:: Dataset excerpts ::

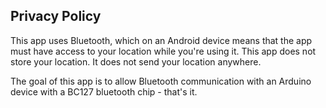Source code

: ## Privacy Policy

This app uses Bluetooth, which on an Android device means that the app must have access to your location while you're using it.  This app does not store your location.  It does not send your location anywhere.

The goal of this app is to allow Bluetooth communication with an Arduino device with a BC127 bluetooth chip - that's it.
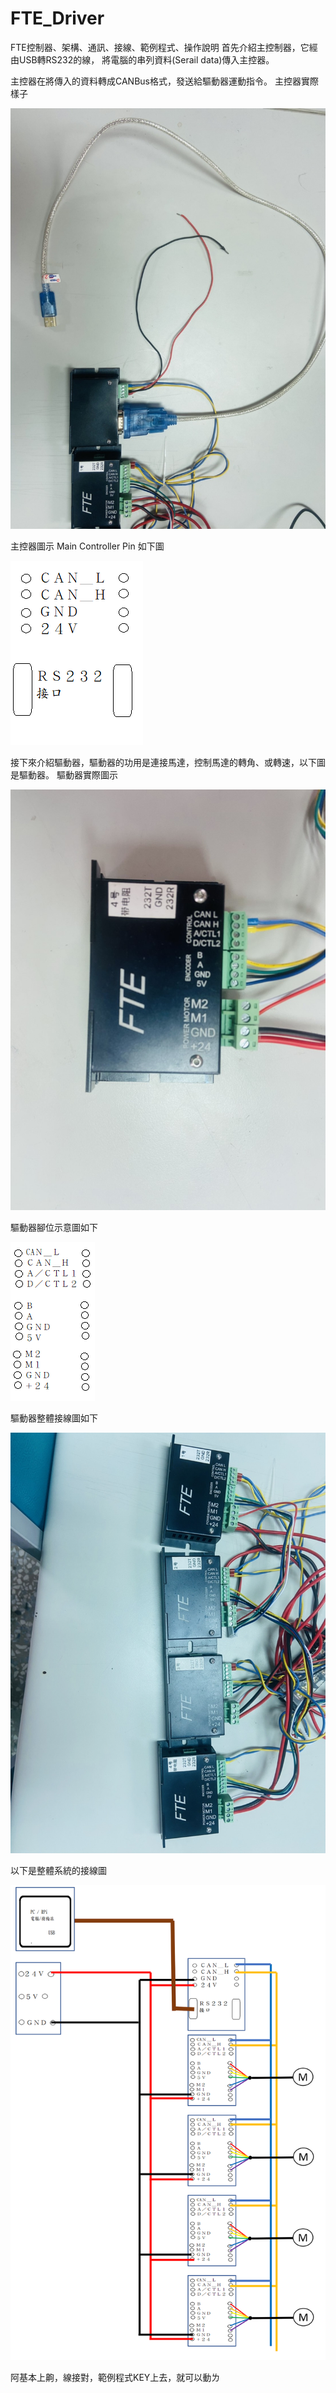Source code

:# FTE_Driver
FTE控制器、架構、通訊、接線、範例程式、操作說明
首先介紹主控制器，它經由USB轉RS232的線，
將電腦的串列資料(Serail data)傳入主控器。

主控器在將傳入的資料轉成CANBus格式，發送給驅動器運動指令。
主控器實際樣子 

![image](https://github.com/harry123180/FTE_Driver/blob/main/%E5%9C%96%E6%AA%94/%E4%B8%BB%E6%8E%A7%E6%8E%A5%E7%B7%9A%E5%9C%96Main%20controller%20Wiring%20Diagram.jpg)

主控器圖示 Main Controller Pin
如下圖


![image](https://github.com/harry123180/FTE_Driver/blob/main/%E5%9C%96%E6%AA%94/%E4%B8%BB%E6%8E%A7%E5%99%A8%E5%9C%96%E7%A4%BAMain%20controller%20Diagram.png)

接下來介紹驅動器，驅動器的功用是連接馬達，控制馬達的轉角、或轉速，以下圖是驅動器。
驅動器實際圖示

![image](https://github.com/harry123180/FTE_Driver/blob/main/%E5%9C%96%E6%AA%94/%E9%A9%85%E5%8B%95%E5%99%A8%E8%85%B3%E4%BD%8D%E5%9C%96Driver%20Pin%20Diagram.jpg)

驅動器腳位示意圖如下

![image](https://github.com/harry123180/FTE_Driver/blob/main/%E5%9C%96%E6%AA%94/%E9%A9%85%E5%8B%95%E5%99%A8%E5%9C%96%E7%A4%BADriver%20Diagram.png)

驅動器整體接線圖如下

![image](https://github.com/harry123180/FTE_Driver/blob/main/%E5%9C%96%E6%AA%94/%E9%A9%85%E5%8B%95%E5%99%A8%E6%8E%A5%E7%B7%9A%E5%9C%96Driver%20Wiring%20Diagram.jpg)


以下是整體系統的接線圖

![image](https://github.com/harry123180/FTE_Driver/blob/main/%E5%9C%96%E6%AA%94/%E7%B3%BB%E7%B5%B1%E7%B7%9A%E8%B7%AFSystem%20Wiring%20Diagram.png)

阿基本上齁，線接對，範例程式KEY上去，就可以動ㄌ
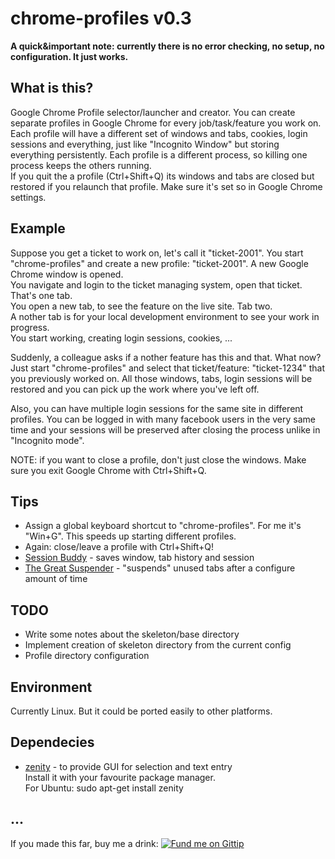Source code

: chrome-profiles v0.3
====================
  
**A quick&important note: currently there is no error checking, no setup, no configuration. It just works.**

What is this?
-------------

Google Chrome Profile selector/launcher and creator. You can create separate profiles in Google Chrome for every job/task/feature you work on.  
Each profile will have a different set of windows and tabs, cookies, login sessions and everything, just like "Incognito Window" but storing everything persistently. Each profile is a different process, so killing one process keeps the others running.  
If you quit the a profile (Ctrl+Shift+Q) its windows and tabs are closed but restored if you relaunch that profile. Make sure it's set so in Google Chrome settings.


Example
-------

Suppose you get a ticket to work on, let's call it "ticket-2001". You start "chrome-profiles" and create a new profile: "ticket-2001". A new Google Chrome window is opened.  
You navigate and login to the ticket managing system, open that ticket. That's one tab.  
You open a new tab, to see the feature on the live site. Tab two.  
A nother tab is for your local development environment to see your work in progress.  
You start working, creating login sessions, cookies, ...

Suddenly, a colleague asks if a nother feature has this and that. What now? Just start "chrome-profiles" and select that ticket/feature: "ticket-1234" that you previously worked on. All those windows, tabs, login sessions will be restored and you can pick up the work where you've left off.

Also, you can have multiple login sessions for the same site in different profiles. You can be logged in with many facebook users in the very same time and your sessions will be preserved after closing the process unlike in "Incognito mode". 

NOTE: if you want to close a profile, don't just close the windows. Make sure you exit Google Chrome with Ctrl+Shift+Q.


Tips
----

* Assign a global keyboard shortcut to "chrome-profiles". For me it's "Win+G". This speeds up starting different profiles.
* Again: close/leave a profile with Ctrl+Shift+Q!
* [Session Buddy](https://chrome.google.com/webstore/detail/session-buddy/edacconmaakjimmfgnblocblbcdcpbko?hl=en) - saves window, tab history and session
* [The Great Suspender](https://chrome.google.com/webstore/detail/the-great-suspender/klbibkeccnjlkjkiokjodocebajanakg) - "suspends" unused tabs after a configure amount of time

TODO
----

* Write some notes about the skeleton/base directory
* Implement creation of skeleton directory from the current config
* Profile directory configuration

Environment
-----------

Currently Linux. But it could be ported easily to other platforms.

Dependecies
-----------

* [zenity](https://help.gnome.org/users/zenity/stable/) - to provide GUI for selection and text entry  
    Install it with your favourite package manager.  
    For Ubuntu:
        sudo apt-get install zenity

        
...
---

If you made this far, buy me a drink:
[![Fund me on Gittip](https://s3-eu-west-1.amazonaws.com/com.parhuzamos/adblogga/gittip-logo.png)](https://www.gittip.com/parhuzamos/)

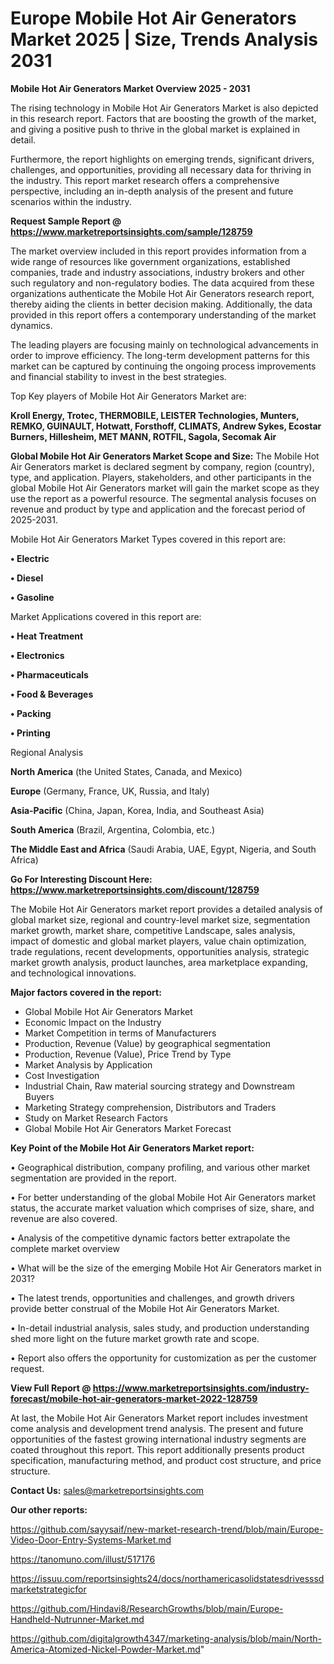 # Europe Mobile Hot Air Generators Market 2025 | Size, Trends Analysis 2031

<Strong> Mobile Hot Air Generators Market Overview 2025 - 2031</strong>

The rising technology in Mobile Hot Air Generators Market is also depicted in this research report. Factors that are boosting the growth of the market, and giving a positive push to thrive in the global market is explained in detail.

Furthermore, the report highlights on emerging trends, significant drivers, challenges, and opportunities, providing all necessary data for thriving in the industry. This report market research offers a comprehensive perspective, including an in-depth analysis of the present and future scenarios within the industry.

<strong>Request Sample Report @ <a href=https://www.marketreportsinsights.com/sample/128759>https://www.marketreportsinsights.com/sample/128759</a></strong>

The market overview included in this report provides information from a wide range of resources like government organizations, established companies, trade and industry associations, industry brokers and other such regulatory and non-regulatory bodies. The data acquired from these organizations authenticate the Mobile Hot Air Generators research report, thereby aiding the clients in better decision making. Additionally, the data provided in this report offers a contemporary understanding of the market dynamics.

The leading players are focusing mainly on technological advancements in order to improve efficiency. The long-term development patterns for this market can be captured by continuing the ongoing process improvements and financial stability to invest in the best strategies.

Top Key players of Mobile Hot Air Generators Market are:

<strong>Kroll Energy, Trotec, THERMOBILE, LEISTER Technologies, Munters, REMKO, GUINAULT, Hotwatt, Forsthoff, CLIMATS, Andrew Sykes, Ecostar Burners, Hillesheim, MET MANN, ROTFIL, Sagola, Secomak Air</strong>

<strong><b>Global Mobile Hot Air Generators Market Scope and Size:</b></strong>
The Mobile Hot Air Generators market is declared segment by company, region (country), type, and application. Players, stakeholders, and other participants in the global Mobile Hot Air Generators market will gain the market scope as they use the report as a powerful resource. The segmental analysis focuses on revenue and product by type and application and the forecast period of 2025-2031.

Mobile Hot Air Generators Market Types covered in this report are:

<strong>• Electric

• Diesel

• Gasoline</strong>

Market Applications covered in this report are:

<strong>• Heat Treatment

• Electronics

• Pharmaceuticals

• Food & Beverages

• Packing

• Printing</strong> 

Regional Analysis

<strong>North America</strong> (the United States, Canada, and Mexico)

<strong>Europe</strong> (Germany, France, UK, Russia, and Italy)

<strong>Asia-Pacific</strong> (China, Japan, Korea, India, and Southeast Asia)

<strong>South America</strong> (Brazil, Argentina, Colombia, etc.)

<strong>The Middle East and Africa</strong> (Saudi Arabia, UAE, Egypt, Nigeria, and South Africa)

<strong>Go For Interesting Discount Here: <a href=https://www.marketreportsinsights.com/discount/128759>https://www.marketreportsinsights.com/discount/128759</a></strong>

The Mobile Hot Air Generators market report provides a detailed analysis of global market size, regional and country-level market size, segmentation market growth, market share, competitive Landscape, sales analysis, impact of domestic and global market players, value chain optimization, trade regulations, recent developments, opportunities analysis, strategic market growth analysis, product launches, area marketplace expanding, and technological innovations.

<strong><b>Major factors covered in the report:</b></strong>
<ul>
  <li>Global Mobile Hot Air Generators Market </li>
  <li>Economic Impact on the Industry</li>
  <li>Market Competition in terms of Manufacturers</li>
  <li>Production, Revenue (Value) by geographical segmentation</li>
  <li>Production, Revenue (Value), Price Trend by Type</li>
  <li>Market Analysis by Application</li>
  <li>Cost Investigation</li>
  <li>Industrial Chain, Raw material sourcing strategy and Downstream Buyers</li>
  <li>Marketing Strategy comprehension, Distributors and Traders</li>
  <li>Study on Market Research Factors</li>
  <li>Global Mobile Hot Air Generators Market Forecast</li>
</ul>

<strong><b>Key Point of the Mobile Hot Air Generators Market report:</b></strong>

• Geographical distribution, company profiling, and various other market segmentation are provided in the report.

• For better understanding of the global Mobile Hot Air Generators market status, the accurate market valuation which comprises of size, share, and revenue are also covered.

• Analysis of the competitive dynamic factors better extrapolate the complete market overview

• What will be the size of the emerging Mobile Hot Air Generators market in 2031?

• The latest trends, opportunities and challenges, and growth drivers provide better construal of the Mobile Hot Air Generators Market.

• In-detail industrial analysis, sales study, and production understanding shed more light on the future market growth rate and scope.

• Report also offers the opportunity for customization as per the customer request.

<strong><b>View Full Report @ <a href=https://www.marketreportsinsights.com/industry-forecast/mobile-hot-air-generators-market-2022-128759>https://www.marketreportsinsights.com/industry-forecast/mobile-hot-air-generators-market-2022-128759</a></b></strong>


At last, the Mobile Hot Air Generators Market report includes investment come analysis and development trend analysis. The present and future opportunities of the fastest growing international industry segments are coated throughout this report. This report additionally presents product specification, manufacturing method, and product cost structure, and price structure.

<strong>Contact Us:</strong>
sales@marketreportsinsights.com

<strong>Our other reports:</strong>

<a href=https://github.com/sayysaif/new-market-research-trend/blob/main/Europe-Video-Door-Entry-Systems-Market.md>https://github.com/sayysaif/new-market-research-trend/blob/main/Europe-Video-Door-Entry-Systems-Market.md</a>

<a href=https://tanomuno.com/illust/517176>https://tanomuno.com/illust/517176</a>

<a href=https://issuu.com/reportsinsights24/docs/northamericasolidstatesdrivesssdmarketstrategicfor>https://issuu.com/reportsinsights24/docs/northamericasolidstatesdrivesssdmarketstrategicfor</a>

<a href=https://github.com/Hindavi8/ResearchGrowths/blob/main/Europe-Handheld-Nutrunner-Market.md>https://github.com/Hindavi8/ResearchGrowths/blob/main/Europe-Handheld-Nutrunner-Market.md</a>

<a href=https://github.com/digitalgrowth4347/marketing-analysis/blob/main/North-America-Atomized-Nickel-Powder-Market.md>https://github.com/digitalgrowth4347/marketing-analysis/blob/main/North-America-Atomized-Nickel-Powder-Market.md</a>"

:::

> **Problem to solve**: Reproduce word for word the material above, starting with the line that has "<strong>Europe</strong> (Germany, France, UK, Russia, and" and stopping after the line that has "<strong>The Middle East".

> **The answer**:
<strong>Europe</strong> (Germany, France, UK, Russia, and Italy)

<strong>Asia-Pacific</strong> (China, Japan, Korea, India, and Southeast Asia)

<strong>South America</strong> (Brazil, Argentina, Colombia, etc.)

<strong>The Middle East and Africa</strong> (Saudi Arabia, UAE, Egypt, Nigeria, and South Africa)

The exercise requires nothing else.